■ **Task to carry out**: Copy each line of the data exactly. Leave nothing out.

Stored data entries
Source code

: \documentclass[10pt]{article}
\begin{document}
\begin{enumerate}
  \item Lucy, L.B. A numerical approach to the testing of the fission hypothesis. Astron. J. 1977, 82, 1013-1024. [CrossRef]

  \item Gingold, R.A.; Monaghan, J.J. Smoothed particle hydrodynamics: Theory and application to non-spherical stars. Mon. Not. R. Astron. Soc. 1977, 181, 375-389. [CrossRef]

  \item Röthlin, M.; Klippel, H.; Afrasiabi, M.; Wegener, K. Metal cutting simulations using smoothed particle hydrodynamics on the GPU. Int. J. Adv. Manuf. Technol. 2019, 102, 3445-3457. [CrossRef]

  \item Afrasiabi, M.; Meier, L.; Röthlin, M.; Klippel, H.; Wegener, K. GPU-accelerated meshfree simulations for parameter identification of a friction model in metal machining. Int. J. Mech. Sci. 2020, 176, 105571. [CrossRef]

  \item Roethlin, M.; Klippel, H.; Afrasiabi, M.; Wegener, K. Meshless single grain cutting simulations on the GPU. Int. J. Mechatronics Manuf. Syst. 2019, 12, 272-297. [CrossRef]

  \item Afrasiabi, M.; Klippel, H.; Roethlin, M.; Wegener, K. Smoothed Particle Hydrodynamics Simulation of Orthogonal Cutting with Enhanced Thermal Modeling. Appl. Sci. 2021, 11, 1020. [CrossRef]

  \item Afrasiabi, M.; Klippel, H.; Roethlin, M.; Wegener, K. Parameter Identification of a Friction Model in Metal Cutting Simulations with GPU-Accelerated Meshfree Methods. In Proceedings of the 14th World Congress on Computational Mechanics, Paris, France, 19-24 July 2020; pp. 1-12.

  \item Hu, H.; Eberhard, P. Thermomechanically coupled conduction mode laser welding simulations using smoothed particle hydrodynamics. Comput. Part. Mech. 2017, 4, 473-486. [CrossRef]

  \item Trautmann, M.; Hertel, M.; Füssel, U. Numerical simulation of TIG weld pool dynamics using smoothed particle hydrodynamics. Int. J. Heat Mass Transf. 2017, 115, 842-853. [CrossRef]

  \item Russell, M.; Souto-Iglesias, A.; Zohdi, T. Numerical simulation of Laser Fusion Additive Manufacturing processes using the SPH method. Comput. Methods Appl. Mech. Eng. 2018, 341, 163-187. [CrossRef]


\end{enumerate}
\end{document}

■ **Answer to this task**:
Source code

: \documentclass[10pt]{article}
\begin{document}
\begin{enumerate}
  \item Lucy, L.B. A numerical approach to the testing of the fission hypothesis. Astron. J. 1977, 82, 1013-1024. [CrossRef]

  \item Gingold, R.A.; Monaghan, J.J. Smoothed particle hydrodynamics: Theory and application to non-spherical stars. Mon. Not. R. Astron. Soc. 1977, 181, 375-389. [CrossRef]

  \item Röthlin, M.; Klippel, H.; Afrasiabi, M.; Wegener, K. Metal cutting simulations using smoothed particle hydrodynamics on the GPU. Int. J. Adv. Manuf. Technol. 2019, 102, 3445-3457. [CrossRef]

  \item Afrasiabi, M.; Meier, L.; Röthlin, M.; Klippel, H.; Wegener, K. GPU-accelerated meshfree simulations for parameter identification of a friction model in metal machining. Int. J. Mech. Sci. 2020, 176, 105571. [CrossRef]

  \item Roethlin, M.; Klippel, H.; Afrasiabi, M.; Wegener, K. Meshless single grain cutting simulations on the GPU. Int. J. Mechatronics Manuf. Syst. 2019, 12, 272-297. [CrossRef]

  \item Afrasiabi, M.; Klippel, H.; Roethlin, M.; Wegener, K. Smoothed Particle Hydrodynamics Simulation of Orthogonal Cutting with Enhanced Thermal Modeling. Appl. Sci. 2021, 11, 1020. [CrossRef]

  \item Afrasiabi, M.; Klippel, H.; Roethlin, M.; Wegener, K. Parameter Identification of a Friction Model in Metal Cutting Simulations with GPU-Accelerated Meshfree Methods. In Proceedings of the 14th World Congress on Computational Mechanics, Paris, France, 19-24 July 2020; pp. 1-12.

  \item Hu, H.; Eberhard, P. Thermomechanically coupled conduction mode laser welding simulations using smoothed particle hydrodynamics. Comput. Part. Mech. 2017, 4, 473-486. [CrossRef]

  \item Trautmann, M.; Hertel, M.; Füssel, U. Numerical simulation of TIG weld pool dynamics using smoothed particle hydrodynamics. Int. J. Heat Mass Transf. 2017, 115, 842-853. [CrossRef]

  \item Russell, M.; Souto-Iglesias, A.; Zohdi, T. Numerical simulation of Laser Fusion Additive Manufacturing processes using the SPH method. Comput. Methods Appl. Mech. Eng. 2018, 341, 163-187. [CrossRef]


\end{enumerate}
\end{document}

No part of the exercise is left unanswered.